• [Problem statement]:
Of all the lines in the records below, copy only those that contain the string "video".

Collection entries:
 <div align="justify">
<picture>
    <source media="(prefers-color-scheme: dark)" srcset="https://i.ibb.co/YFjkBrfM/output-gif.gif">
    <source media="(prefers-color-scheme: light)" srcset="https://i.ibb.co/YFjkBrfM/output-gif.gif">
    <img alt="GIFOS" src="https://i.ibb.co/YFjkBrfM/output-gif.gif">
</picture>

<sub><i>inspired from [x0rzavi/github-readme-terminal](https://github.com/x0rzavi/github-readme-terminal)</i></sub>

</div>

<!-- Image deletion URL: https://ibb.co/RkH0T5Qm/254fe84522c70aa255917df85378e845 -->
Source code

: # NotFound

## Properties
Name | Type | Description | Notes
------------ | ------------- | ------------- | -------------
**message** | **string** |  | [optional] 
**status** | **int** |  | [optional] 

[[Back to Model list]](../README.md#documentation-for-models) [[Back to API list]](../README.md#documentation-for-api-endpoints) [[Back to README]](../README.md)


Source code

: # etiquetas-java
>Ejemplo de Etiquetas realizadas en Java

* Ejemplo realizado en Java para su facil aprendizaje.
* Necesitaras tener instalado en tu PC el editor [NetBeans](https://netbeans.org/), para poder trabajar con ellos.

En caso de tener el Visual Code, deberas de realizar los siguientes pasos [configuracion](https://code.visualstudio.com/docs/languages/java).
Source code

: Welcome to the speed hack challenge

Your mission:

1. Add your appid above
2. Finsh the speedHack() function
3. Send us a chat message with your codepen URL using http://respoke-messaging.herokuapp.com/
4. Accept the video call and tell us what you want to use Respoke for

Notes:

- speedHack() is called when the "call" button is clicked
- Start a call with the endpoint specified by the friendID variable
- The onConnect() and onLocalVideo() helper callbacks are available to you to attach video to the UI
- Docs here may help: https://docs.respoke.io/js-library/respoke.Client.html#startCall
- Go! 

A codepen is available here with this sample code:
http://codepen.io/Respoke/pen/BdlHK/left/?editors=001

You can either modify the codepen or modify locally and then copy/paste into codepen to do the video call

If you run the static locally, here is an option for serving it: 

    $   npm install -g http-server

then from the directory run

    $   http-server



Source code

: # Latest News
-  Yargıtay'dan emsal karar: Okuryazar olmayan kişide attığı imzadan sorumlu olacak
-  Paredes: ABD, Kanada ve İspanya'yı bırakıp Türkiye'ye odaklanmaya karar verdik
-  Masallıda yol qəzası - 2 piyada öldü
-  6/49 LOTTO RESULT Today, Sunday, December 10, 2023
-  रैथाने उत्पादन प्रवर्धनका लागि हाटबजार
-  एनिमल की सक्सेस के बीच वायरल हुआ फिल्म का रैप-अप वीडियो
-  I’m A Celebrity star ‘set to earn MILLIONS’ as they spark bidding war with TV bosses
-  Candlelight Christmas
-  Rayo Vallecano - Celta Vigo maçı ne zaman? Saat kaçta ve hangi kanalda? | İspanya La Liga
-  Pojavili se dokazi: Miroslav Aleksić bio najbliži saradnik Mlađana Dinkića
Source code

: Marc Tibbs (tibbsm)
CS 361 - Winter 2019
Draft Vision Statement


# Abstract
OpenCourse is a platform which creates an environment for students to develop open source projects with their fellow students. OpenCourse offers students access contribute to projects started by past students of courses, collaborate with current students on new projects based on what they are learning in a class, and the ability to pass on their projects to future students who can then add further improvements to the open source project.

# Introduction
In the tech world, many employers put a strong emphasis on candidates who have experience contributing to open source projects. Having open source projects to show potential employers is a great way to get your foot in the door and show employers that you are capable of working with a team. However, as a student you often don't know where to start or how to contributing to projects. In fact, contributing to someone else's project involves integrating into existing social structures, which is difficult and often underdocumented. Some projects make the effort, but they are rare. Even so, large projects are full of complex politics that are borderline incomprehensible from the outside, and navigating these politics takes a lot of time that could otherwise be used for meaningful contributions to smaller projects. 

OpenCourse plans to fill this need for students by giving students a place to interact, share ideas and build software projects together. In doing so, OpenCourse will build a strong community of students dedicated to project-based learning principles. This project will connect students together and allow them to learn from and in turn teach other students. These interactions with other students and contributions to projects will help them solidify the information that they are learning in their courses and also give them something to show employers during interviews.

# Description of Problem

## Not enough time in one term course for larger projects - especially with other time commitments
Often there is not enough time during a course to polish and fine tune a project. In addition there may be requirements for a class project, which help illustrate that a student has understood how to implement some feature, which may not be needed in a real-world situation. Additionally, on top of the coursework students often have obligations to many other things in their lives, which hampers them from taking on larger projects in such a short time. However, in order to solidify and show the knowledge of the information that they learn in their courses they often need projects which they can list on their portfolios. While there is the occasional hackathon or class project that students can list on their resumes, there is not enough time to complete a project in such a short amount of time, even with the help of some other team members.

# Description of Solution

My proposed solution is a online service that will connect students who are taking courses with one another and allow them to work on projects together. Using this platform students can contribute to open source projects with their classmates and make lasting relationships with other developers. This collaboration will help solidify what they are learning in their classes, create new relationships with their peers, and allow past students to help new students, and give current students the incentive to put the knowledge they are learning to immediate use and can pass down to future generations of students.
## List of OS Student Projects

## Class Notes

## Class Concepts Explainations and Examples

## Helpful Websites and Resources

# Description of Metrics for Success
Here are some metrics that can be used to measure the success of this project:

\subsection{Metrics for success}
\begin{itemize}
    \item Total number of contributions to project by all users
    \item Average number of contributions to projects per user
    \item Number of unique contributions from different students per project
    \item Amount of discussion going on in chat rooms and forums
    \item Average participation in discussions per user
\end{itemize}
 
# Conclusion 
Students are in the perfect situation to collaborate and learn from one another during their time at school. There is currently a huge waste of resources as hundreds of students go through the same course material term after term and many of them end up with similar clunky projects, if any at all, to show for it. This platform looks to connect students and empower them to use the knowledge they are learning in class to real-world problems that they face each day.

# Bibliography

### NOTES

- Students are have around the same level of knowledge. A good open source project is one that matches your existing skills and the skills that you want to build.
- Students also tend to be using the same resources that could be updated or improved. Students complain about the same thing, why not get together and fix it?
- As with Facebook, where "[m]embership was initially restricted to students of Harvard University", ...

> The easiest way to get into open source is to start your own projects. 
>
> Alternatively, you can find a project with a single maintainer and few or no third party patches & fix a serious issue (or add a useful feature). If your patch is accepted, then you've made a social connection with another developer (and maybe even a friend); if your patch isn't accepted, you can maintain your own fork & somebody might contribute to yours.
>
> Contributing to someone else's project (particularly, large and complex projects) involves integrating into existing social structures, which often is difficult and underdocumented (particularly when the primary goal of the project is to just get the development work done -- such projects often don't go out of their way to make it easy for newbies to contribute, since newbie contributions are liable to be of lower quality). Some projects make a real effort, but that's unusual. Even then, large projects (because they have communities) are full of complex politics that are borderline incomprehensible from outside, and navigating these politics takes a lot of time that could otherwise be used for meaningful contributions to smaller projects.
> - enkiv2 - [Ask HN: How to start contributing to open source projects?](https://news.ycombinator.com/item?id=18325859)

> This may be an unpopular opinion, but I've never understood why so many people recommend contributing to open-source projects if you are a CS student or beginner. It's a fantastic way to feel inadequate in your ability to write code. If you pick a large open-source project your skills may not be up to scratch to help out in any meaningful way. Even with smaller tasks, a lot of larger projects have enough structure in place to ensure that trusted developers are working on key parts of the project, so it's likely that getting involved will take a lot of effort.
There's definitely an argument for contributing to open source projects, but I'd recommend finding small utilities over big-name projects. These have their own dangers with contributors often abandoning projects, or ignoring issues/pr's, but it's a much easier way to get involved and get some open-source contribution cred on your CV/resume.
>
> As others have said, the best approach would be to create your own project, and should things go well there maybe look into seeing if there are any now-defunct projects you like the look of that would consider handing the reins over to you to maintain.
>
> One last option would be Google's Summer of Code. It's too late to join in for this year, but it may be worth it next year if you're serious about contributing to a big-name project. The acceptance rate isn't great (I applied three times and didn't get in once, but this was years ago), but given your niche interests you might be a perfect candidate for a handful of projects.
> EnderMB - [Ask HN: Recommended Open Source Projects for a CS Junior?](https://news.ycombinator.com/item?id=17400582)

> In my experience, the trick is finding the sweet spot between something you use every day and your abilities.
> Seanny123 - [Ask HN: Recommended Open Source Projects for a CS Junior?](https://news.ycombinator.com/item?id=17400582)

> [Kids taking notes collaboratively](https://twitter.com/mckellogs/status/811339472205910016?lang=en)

• [Output of the task]:
4. Accept the video call and tell us what you want to use Respoke for
- The onConnect() and onLocalVideo() helper callbacks are available to you to attach video to the UI
You can either modify the codepen or modify locally and then copy/paste into codepen to do the video call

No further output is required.